== HOW TO COMPLETE THIS TASK ==
List each line of the data that holds the string "charges", please.

(Dataset records)
Content starts
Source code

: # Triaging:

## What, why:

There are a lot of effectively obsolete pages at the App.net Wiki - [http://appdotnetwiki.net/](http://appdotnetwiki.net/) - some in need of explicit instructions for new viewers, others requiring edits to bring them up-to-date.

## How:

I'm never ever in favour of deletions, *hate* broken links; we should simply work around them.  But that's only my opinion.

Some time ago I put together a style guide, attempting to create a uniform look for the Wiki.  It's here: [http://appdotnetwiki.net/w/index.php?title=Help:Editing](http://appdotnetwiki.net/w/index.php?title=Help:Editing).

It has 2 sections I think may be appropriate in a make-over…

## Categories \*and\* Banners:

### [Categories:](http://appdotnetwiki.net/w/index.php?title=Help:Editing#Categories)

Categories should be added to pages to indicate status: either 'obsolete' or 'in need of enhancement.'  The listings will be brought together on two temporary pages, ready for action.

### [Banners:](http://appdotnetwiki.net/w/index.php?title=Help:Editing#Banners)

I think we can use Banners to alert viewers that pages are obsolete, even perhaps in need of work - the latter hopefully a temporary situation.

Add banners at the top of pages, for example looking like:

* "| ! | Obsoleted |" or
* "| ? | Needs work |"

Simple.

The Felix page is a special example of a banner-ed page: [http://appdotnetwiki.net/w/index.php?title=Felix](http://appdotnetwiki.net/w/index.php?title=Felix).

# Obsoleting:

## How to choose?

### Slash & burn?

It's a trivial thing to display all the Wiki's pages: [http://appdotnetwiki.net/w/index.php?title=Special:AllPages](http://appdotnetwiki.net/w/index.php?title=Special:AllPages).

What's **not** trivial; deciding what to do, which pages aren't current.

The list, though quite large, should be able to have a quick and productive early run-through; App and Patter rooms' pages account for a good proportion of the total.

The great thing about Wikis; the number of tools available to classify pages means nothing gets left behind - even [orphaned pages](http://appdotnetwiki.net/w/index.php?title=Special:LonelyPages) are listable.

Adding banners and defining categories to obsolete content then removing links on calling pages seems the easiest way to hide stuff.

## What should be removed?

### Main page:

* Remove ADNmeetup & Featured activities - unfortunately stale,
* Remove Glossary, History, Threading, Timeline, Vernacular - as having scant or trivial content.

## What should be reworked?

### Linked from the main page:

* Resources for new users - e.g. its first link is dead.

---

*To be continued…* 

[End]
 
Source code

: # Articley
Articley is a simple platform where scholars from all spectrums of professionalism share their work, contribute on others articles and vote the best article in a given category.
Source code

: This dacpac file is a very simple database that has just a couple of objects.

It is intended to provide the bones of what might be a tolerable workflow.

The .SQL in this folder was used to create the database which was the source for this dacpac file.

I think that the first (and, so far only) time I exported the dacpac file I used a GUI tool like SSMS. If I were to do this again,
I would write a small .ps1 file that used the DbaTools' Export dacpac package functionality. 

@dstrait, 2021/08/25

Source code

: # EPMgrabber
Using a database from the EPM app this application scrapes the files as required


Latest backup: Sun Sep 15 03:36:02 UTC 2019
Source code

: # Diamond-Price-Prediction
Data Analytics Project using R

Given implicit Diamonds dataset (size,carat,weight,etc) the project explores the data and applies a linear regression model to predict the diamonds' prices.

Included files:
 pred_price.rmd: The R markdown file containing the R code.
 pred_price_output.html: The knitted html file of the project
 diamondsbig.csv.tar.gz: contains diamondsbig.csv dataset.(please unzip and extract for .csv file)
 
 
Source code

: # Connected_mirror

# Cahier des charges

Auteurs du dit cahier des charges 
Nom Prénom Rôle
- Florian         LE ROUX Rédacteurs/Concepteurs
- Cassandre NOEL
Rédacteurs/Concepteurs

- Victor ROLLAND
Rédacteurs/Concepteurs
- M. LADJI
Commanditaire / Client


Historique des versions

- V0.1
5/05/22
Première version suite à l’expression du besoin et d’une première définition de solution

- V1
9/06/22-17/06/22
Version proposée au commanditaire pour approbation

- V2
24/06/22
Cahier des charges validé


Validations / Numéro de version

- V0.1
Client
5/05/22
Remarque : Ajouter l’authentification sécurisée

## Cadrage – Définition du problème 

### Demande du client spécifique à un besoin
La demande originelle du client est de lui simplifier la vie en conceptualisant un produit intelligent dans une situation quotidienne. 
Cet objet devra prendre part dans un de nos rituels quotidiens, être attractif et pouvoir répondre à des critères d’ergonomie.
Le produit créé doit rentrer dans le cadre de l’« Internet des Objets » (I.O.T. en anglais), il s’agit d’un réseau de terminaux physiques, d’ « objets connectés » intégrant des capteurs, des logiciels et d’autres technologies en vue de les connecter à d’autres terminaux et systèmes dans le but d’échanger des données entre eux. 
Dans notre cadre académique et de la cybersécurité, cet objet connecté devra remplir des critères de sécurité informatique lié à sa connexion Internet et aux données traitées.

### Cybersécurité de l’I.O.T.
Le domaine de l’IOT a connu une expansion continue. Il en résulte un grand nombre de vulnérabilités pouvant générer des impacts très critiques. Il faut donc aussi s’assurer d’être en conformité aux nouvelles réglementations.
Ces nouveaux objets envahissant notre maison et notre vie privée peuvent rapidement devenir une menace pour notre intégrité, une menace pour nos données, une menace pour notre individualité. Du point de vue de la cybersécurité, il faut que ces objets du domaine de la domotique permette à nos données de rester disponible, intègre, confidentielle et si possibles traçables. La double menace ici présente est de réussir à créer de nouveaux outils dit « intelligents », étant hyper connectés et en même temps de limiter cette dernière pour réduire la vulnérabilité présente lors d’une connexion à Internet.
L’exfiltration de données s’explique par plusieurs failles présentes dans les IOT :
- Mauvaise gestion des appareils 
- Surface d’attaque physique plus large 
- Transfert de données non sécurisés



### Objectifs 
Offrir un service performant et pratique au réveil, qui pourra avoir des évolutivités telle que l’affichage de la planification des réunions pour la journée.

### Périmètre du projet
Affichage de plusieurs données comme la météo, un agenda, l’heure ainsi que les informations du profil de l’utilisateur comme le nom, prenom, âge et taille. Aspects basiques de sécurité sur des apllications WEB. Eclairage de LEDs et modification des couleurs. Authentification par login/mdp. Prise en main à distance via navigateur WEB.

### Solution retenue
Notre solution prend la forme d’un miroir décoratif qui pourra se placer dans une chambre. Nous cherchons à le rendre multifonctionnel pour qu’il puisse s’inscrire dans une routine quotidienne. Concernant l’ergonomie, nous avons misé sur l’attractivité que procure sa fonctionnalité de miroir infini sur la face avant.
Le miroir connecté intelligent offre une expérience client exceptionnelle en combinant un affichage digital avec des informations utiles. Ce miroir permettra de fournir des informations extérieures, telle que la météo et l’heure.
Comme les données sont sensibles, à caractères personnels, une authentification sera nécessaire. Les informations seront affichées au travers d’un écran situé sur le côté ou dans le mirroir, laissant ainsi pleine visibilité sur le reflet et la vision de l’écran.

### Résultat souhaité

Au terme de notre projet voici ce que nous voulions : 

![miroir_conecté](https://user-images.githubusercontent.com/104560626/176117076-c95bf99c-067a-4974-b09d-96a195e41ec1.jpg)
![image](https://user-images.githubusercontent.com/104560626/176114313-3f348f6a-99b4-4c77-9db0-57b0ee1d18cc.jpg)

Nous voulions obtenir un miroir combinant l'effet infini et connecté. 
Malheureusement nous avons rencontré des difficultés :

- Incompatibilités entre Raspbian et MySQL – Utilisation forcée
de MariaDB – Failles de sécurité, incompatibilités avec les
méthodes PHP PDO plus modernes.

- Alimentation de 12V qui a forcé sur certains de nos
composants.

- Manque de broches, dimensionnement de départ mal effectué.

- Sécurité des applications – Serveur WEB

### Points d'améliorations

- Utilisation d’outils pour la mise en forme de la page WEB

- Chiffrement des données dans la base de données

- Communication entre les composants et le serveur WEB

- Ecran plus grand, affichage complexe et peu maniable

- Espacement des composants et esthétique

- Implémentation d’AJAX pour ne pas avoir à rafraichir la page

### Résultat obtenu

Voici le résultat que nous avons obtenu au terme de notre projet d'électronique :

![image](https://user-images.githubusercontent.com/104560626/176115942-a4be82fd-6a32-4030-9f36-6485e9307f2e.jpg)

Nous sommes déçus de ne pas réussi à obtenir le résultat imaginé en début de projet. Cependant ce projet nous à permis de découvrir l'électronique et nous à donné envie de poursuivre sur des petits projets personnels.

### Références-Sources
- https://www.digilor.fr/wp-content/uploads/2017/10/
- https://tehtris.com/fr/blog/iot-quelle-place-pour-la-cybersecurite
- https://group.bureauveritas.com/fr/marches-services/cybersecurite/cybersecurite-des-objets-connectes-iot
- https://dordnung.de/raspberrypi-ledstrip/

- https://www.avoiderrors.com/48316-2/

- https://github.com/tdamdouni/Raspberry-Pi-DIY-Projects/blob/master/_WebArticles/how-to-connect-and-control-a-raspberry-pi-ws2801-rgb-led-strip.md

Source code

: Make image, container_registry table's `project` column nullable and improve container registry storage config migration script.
Content ends
== EXERCISE ANSWER ==
# Cahier des charges
Auteurs du dit cahier des charges 
Cahier des charges validé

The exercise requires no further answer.